Was optimistisch stimmt: Viele haben ein hohes Vertrauen in die Problemlösungsfähigkeit der Gesamtgesellschaft. Auch identifizieren sich junge Leute positiv mit dem Staat und der Demokratie. Das Vertrauen in staatliche Institutionen ist sogar gewachsen.
Soziales und gesellschaftliches Mittun steht hoch im Kurs
Gute Nachrichten gibt es auch in Sachen ehrenamtlicher Bereitschaft. Die Shell-Studie fasst zusammen, dass 40 Prozent der befragten Jugendlichen ein im Vergleich zu 2019 erhöhtes soziales und gesellschaftliches Aktivitätsniveau haben.

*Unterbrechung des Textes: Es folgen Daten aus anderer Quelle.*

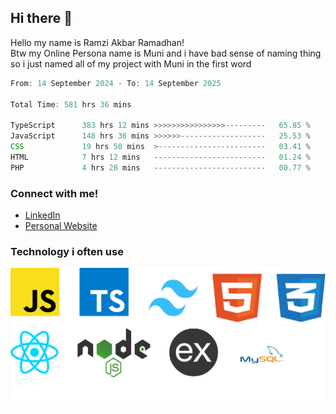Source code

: ## Hi there 👋
Hello my name is Ramzi Akbar Ramadhan!\
Btw my Online Persona name is Muni and i have bad sense of naming thing so i just named all of my project with Muni in the first word
<!--START_SECTION:Muni-->

```Javascript
From: 14 September 2024 - To: 14 September 2025

Total Time: 581 hrs 36 mins

TypeScript      383 hrs 12 mins >>>>>>>>>>>>>>>>---------   65.85 %
JavaScript      148 hrs 36 mins >>>>>>-------------------   25.53 %
CSS             19 hrs 50 mins  >------------------------   03.41 %
HTML            7 hrs 12 mins   -------------------------   01.24 %
PHP             4 hrs 28 mins   -------------------------   00.77 %
```

<!--END_SECTION:Muni-->
### Connect with me!
* [LinkedIn](https://www.linkedin.com/in/ramzi-akbar-ramadhan-b8b05a243/)
* [Personal Website](https://www.muniporto.my.id/)
### Technology i often use
![Technology List](assets/techlist.png)
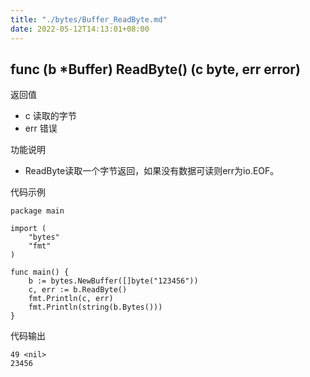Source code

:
 ```yaml
---
title: "./bytes/Buffer_ReadByte.md"
date: 2022-05-12T14:13:01+08:00
---
```

## func (b *Buffer) ReadByte() (c byte, err error)

返回值

- c 读取的字节
- err 错误

功能说明

- ReadByte读取一个字节返回，如果没有数据可读则err为io.EOF。

代码示例

	package main
	
	import (
		"bytes"
		"fmt"
	)
	
	func main() {
		b := bytes.NewBuffer([]byte("123456"))
		c, err := b.ReadByte()
		fmt.Println(c, err)
		fmt.Println(string(b.Bytes()))
	}
	
代码输出

	49 <nil>
	23456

Trotz der verschiedensten Krisenlagen blicken 56% der Jugendlichen zuversichtlich in die Zukunft, was die gesamtgesellschaftliche Entwicklung angeht. „Anders sieht es jedoch bei der Zuversicht in die eigene Zukunft aus“, schreiben die Studienautoren. Hier ist der Wert seit 2019 um sechs Prozent gesunken. Dementsprechend ist das Bedürfnis nach mehr wirtschaftlicher Sicherheit gestiegen.
Die Botschaft der Jugend: Gerade vor dem Hintergrund zahlreicher Krisen blicken junge Menschen immer noch pragmatisch und positiv in die Zukunft. Forscher Albert sieht darin das überraschendste Ergebnis.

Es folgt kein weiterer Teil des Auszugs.